Excerpted records START
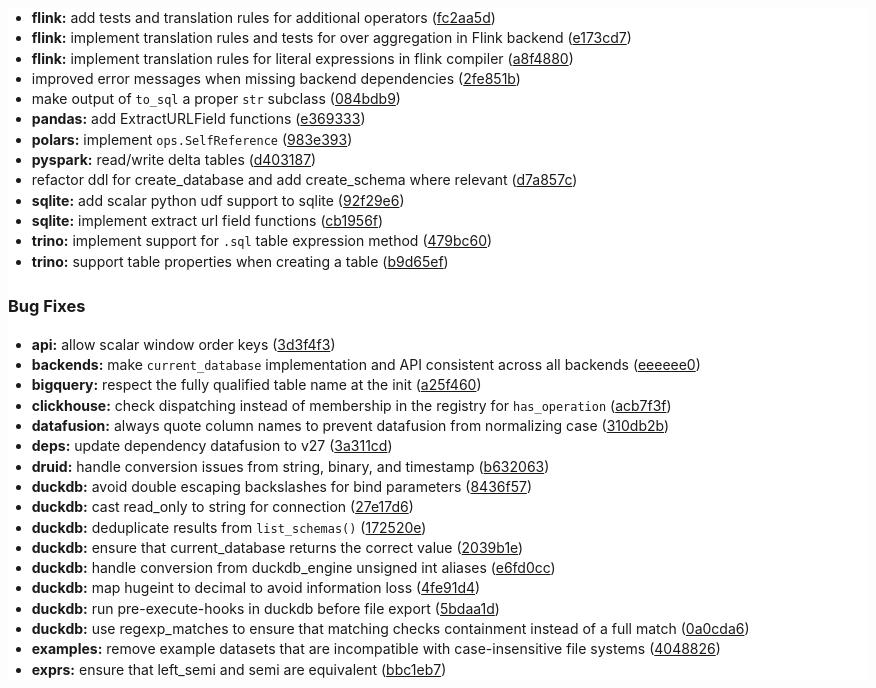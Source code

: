 * **flink:** add tests and translation rules for additional operators ([fc2aa5d](https://github.com/ibis-project/ibis/commit/fc2aa5d7bcc63a82dd0069e3daa81b5146e18902))
* **flink:** implement translation rules and tests for over aggregation in Flink backend ([e173cd7](https://github.com/ibis-project/ibis/commit/e173cd799b2fb5a2a19e81b3fa67721d28ca11a3))
* **flink:** implement translation rules for literal expressions in flink compiler ([a8f4880](https://github.com/ibis-project/ibis/commit/a8f4880b44f7c58a41a23a00b8171c54c392f0a1))
* improved error messages when missing backend dependencies ([2fe851b](https://github.com/ibis-project/ibis/commit/2fe851b9dde5e30dc5597d6c64c4eed4a1186aa1))
* make output of `to_sql` a proper `str` subclass ([084bdb9](https://github.com/ibis-project/ibis/commit/084bdb9bcaf79dffa8dfafe950194606cd5f2ffb))
* **pandas:** add ExtractURLField functions ([e369333](https://github.com/ibis-project/ibis/commit/e36933326a8206baf15bf38a11eb2b21655f32ee))
* **polars:** implement `ops.SelfReference` ([983e393](https://github.com/ibis-project/ibis/commit/983e393ad9d2a3cf6d45a21bb664173fbda0784b))
* **pyspark:** read/write delta tables ([d403187](https://github.com/ibis-project/ibis/commit/d40318777f8ecd2d75b745e5a3895bac439caf77))
* refactor ddl for create_database and add create_schema where relevant ([d7a857c](https://github.com/ibis-project/ibis/commit/d7a857ca3eb4359cec800d45d2f47d6685c4ebe8))
* **sqlite:** add scalar python udf support to sqlite ([92f29e6](https://github.com/ibis-project/ibis/commit/92f29e6b820f207b16a306e5a39f91d396fe818a))
* **sqlite:** implement extract url field functions ([cb1956f](https://github.com/ibis-project/ibis/commit/cb1956ff25fb0e9d6d8a0c3dba9ddf512a6c42aa))
* **trino:** implement support for `.sql` table expression method ([479bc60](https://github.com/ibis-project/ibis/commit/479bc602b6c302753d34fa1e6c9ee544b591b61f))
* **trino:** support table properties when creating a table ([b9d65ef](https://github.com/ibis-project/ibis/commit/b9d65efebce5f5b750a447b3cdf00f505eec0111))


### Bug Fixes

* **api:** allow scalar window order keys ([3d3f4f3](https://github.com/ibis-project/ibis/commit/3d3f4f344880c2401f970373889348f6f5ce4150))
* **backends:** make `current_database` implementation and API consistent across all backends ([eeeeee0](https://github.com/ibis-project/ibis/commit/eeeeee057ba4e94a35721747493c18281c169b30))
* **bigquery:** respect the fully qualified table name at the init ([a25f460](https://github.com/ibis-project/ibis/commit/a25f460b06a2c9f47c0ad3ea2fb9e894c5ad3f4e))
* **clickhouse:** check dispatching instead of membership in the registry for `has_operation` ([acb7f3f](https://github.com/ibis-project/ibis/commit/acb7f3ff2d3b7f224307548698e003fac85bdff4))
* **datafusion:** always quote column names to prevent datafusion from normalizing case ([310db2b](https://github.com/ibis-project/ibis/commit/310db2bf9416b73b1e741570350034bdd9d4337f))
* **deps:** update dependency datafusion to v27 ([3a311cd](https://github.com/ibis-project/ibis/commit/3a311cd9d50fc12f527e7ba244169542a2796227))
* **druid:** handle conversion issues from string, binary, and timestamp ([b632063](https://github.com/ibis-project/ibis/commit/b632063dc9b7fcc722dcb4e5bb98b10aa4f7d54e))
* **duckdb:** avoid double escaping backslashes for bind parameters ([8436f57](https://github.com/ibis-project/ibis/commit/8436f573b5819001595a5a8fe6803fbfaf282b2f))
* **duckdb:** cast read_only to string for connection ([27e17d6](https://github.com/ibis-project/ibis/commit/27e17d6200740615b583dca267eb1517abf7ac41))
* **duckdb:** deduplicate results from `list_schemas()` ([172520e](https://github.com/ibis-project/ibis/commit/172520e52b946a3688af0bcfe93d621c160781e9))
* **duckdb:** ensure that current_database returns the correct value ([2039b1e](https://github.com/ibis-project/ibis/commit/2039b1e7cce182dbbc901480037a58488b3730cb))
* **duckdb:** handle conversion from duckdb_engine unsigned int aliases ([e6fd0cc](https://github.com/ibis-project/ibis/commit/e6fd0cc2d726668d4e645274b7637df3f886d08e))
* **duckdb:** map hugeint to decimal to avoid information loss ([4fe91d4](https://github.com/ibis-project/ibis/commit/4fe91d49f00ed76e9b677e5dfbdb1dbeda96a8f7))
* **duckdb:** run pre-execute-hooks in duckdb before file export ([5bdaa1d](https://github.com/ibis-project/ibis/commit/5bdaa1d6339c221c76016a6f04ded1f20b61e017))
* **duckdb:** use regexp_matches to ensure that matching checks containment instead of a full match ([0a0cda6](https://github.com/ibis-project/ibis/commit/0a0cda6f05c624cf4af58ed08209b79c1a7ca877))
* **examples:** remove example datasets that are incompatible with case-insensitive file systems ([4048826](https://github.com/ibis-project/ibis/commit/4048826714efdd41cc233a79603756ab66c813b1))
* **exprs:** ensure that left_semi and semi are equivalent ([bbc1eb7](https://github.com/ibis-project/ibis/commit/bbc1eb7ac2573aa0e762caae1cdc87137da2ac8b))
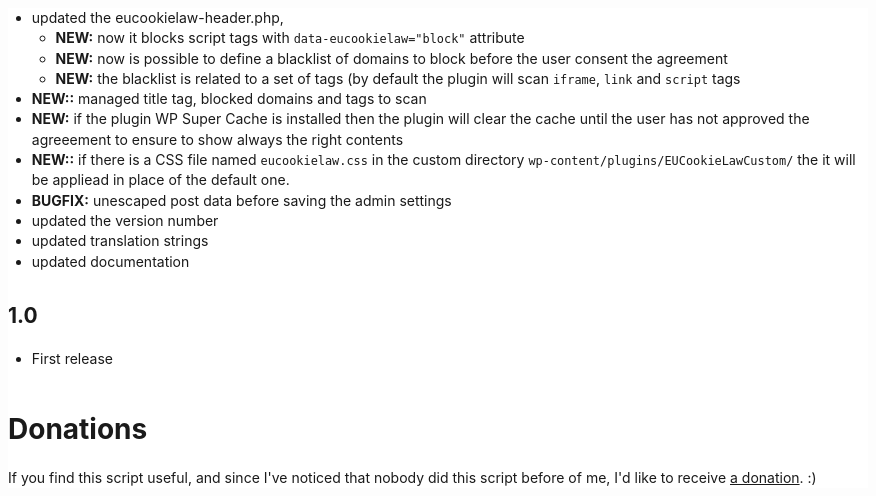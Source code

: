 * updated the eucookielaw-header.php,
  * **NEW:** now it blocks script tags with `data-eucookielaw="block"` attribute
  * **NEW:** now is possible to define a blacklist of domains to block before the user consent the agreement
  * **NEW:** the blacklist is related to a set of tags (by default the plugin will scan `iframe`, `link` and `script` tags
* **NEW::** managed title tag, blocked domains and tags to scan
* **NEW:** if the plugin WP Super Cache is installed then the plugin will clear the cache until the user has not approved the agreeement to ensure to show always the right contents
* **NEW::** if there is a CSS file named `eucookielaw.css` in the custom directory `wp-content/plugins/EUCookieLawCustom/` the it will be appliead in place of the default one.
* **BUGFIX:** unescaped post data before saving the admin settings
* updated the version number
* updated translation strings
* updated documentation

## 1.0
* First release

# Donations

If you find this script useful, and since I've noticed that nobody did this script before of me,
I'd like to receive [a donation](https://www.paypal.com/cgi-bin/webscr?cmd=_donations&business=me%40diegolamonica%2einfo&lc=IT&item_name=EU%20Cookie%20Law&no_note=0&currency_code=EUR&bn=PP%2dDonationsBF%3abtn_donateCC_LG%2egif%3aNonHostedGuest).   :)
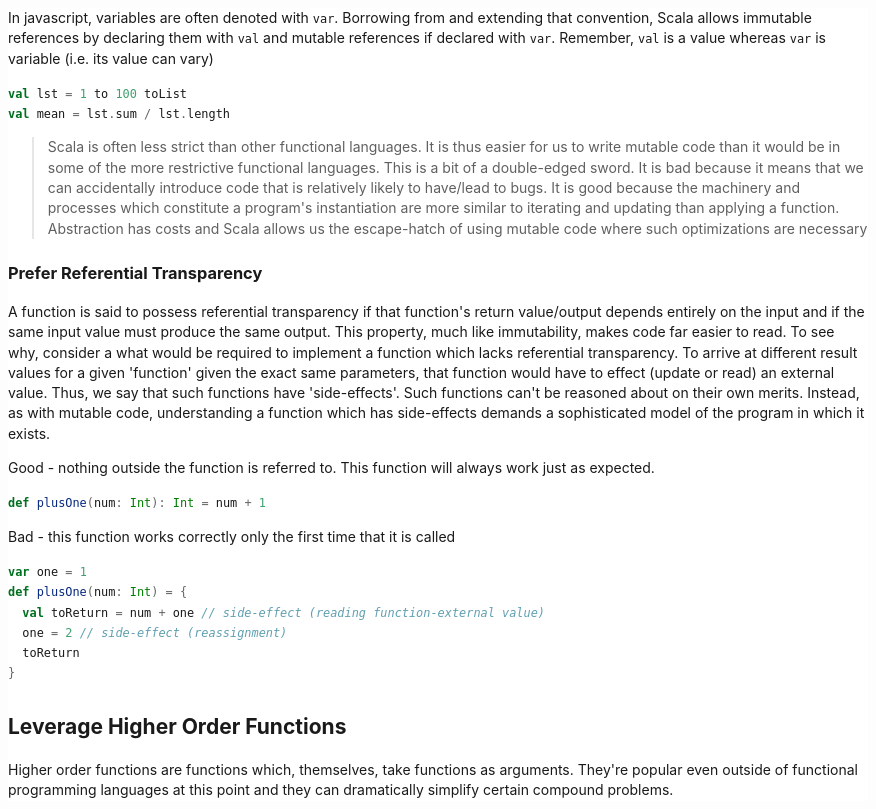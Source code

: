 In javascript, variables are often denoted with `var`.
Borrowing from and extending that convention, Scala allows immutable references by declaring them with `val` and mutable references if declared with `var`.
Remember, `val` is a value whereas `var` is variable (i.e. its value can vary)

```scala mdoc:silent
val lst = 1 to 100 toList
val mean = lst.sum / lst.length
```

> Scala is often less strict than other functional languages.
It is thus easier for us to write mutable code than it would be in some of the more restrictive functional languages.
This is a bit of a double-edged sword.
It is bad because it means that we can accidentally introduce code that is relatively likely to have/lead to bugs.
It is good because the machinery and processes which constitute a program's instantiation are more similar to iterating and updating than applying a function.
Abstraction has costs and Scala allows us the escape-hatch of using mutable code where such optimizations are necessary

### Prefer Referential Transparency

A function is said to possess referential transparency if that function's return value/output depends entirely on the input and if the same input value must produce the same output.
This property, much like immutability, makes code far easier to read.
To see why, consider a what would be required to implement a function which lacks referential transparency.
To arrive at different result values for a given 'function' given the exact same parameters, that function would have to effect (update or read) an external value.
Thus, we say that such functions have 'side-effects'.
Such functions can't be reasoned about on their own merits.
Instead, as with mutable code, understanding a function which has side-effects demands a sophisticated model of the program in which it exists.

Good - nothing outside the function is referred to.
This function will always work just as expected.
```scala mdoc
def plusOne(num: Int): Int = num + 1
```

Bad - this function works correctly only the first time that it is called
```scala mdoc:reset
var one = 1
def plusOne(num: Int) = {
  val toReturn = num + one // side-effect (reading function-external value)
  one = 2 // side-effect (reassignment)
  toReturn
}
```

## Leverage Higher Order Functions

Higher order functions are functions which, themselves, take functions as arguments.
They're popular even outside of functional programming languages at this point and they can dramatically simplify certain compound problems.
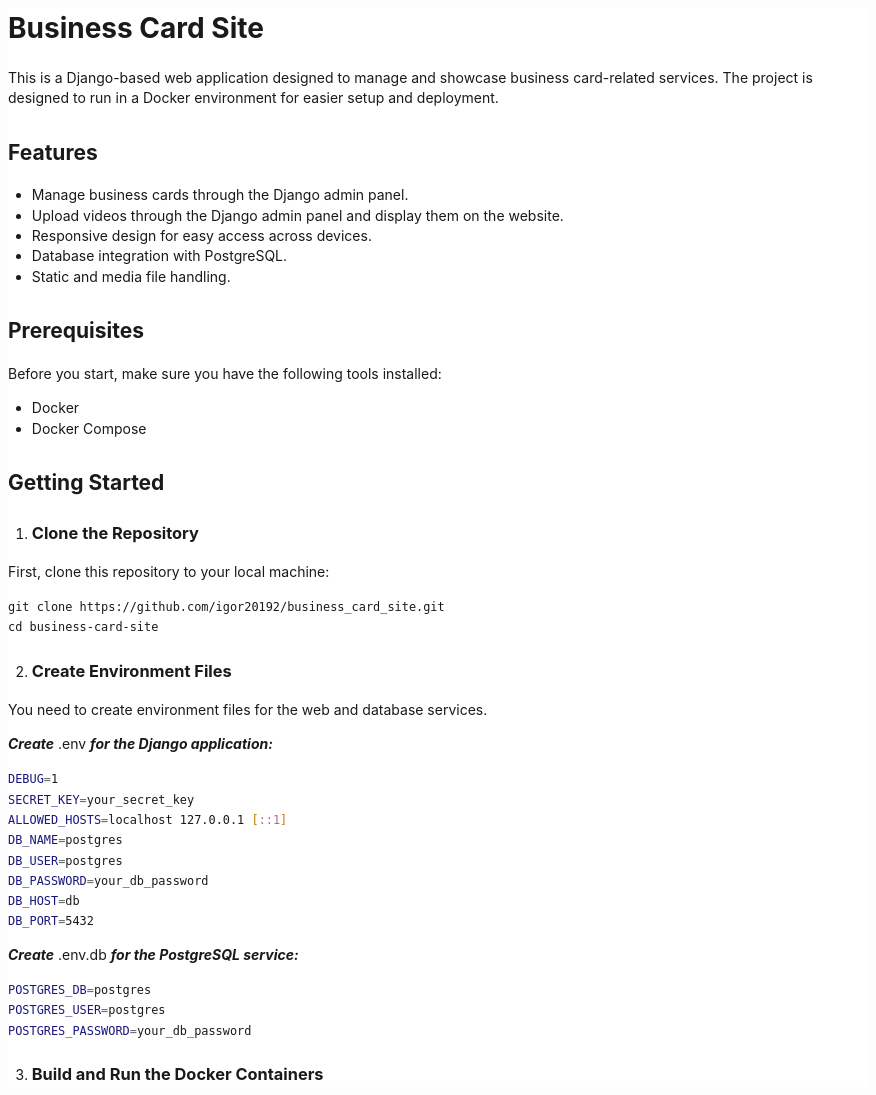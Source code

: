 # Business Card Site

This is a Django-based web application designed to manage and showcase business card-related services. The project is designed to run in a Docker environment for easier setup and deployment.

## Features

- Manage business cards through the Django admin panel.
- Upload videos through the Django admin panel and display them on the website.
- Responsive design for easy access across devices.
- Database integration with PostgreSQL.
- Static and media file handling.

## Prerequisites

Before you start, make sure you have the following tools installed:

- Docker
- Docker Compose

## Getting Started

1. ### Clone the Repository

First, clone this repository to your local machine:

    git clone https://github.com/igor20192/business_card_site.git
    cd business-card-site


2. ### Create Environment Files

You need to create environment files for the web and database services.

***Create*** .env ***for the Django application:***

```bash
DEBUG=1
SECRET_KEY=your_secret_key
ALLOWED_HOSTS=localhost 127.0.0.1 [::1]
DB_NAME=postgres
DB_USER=postgres
DB_PASSWORD=your_db_password
DB_HOST=db
DB_PORT=5432
```
***Create*** .env.db ***for the PostgreSQL service:***

```bash
POSTGRES_DB=postgres
POSTGRES_USER=postgres
POSTGRES_PASSWORD=your_db_password
```

3. ### Build and Run the Docker Containers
Excerpted records END
## [What you are asked to do]
Determine how many lines above contain "tests" as a word or string. Give the number alone.

## [The completed task]
2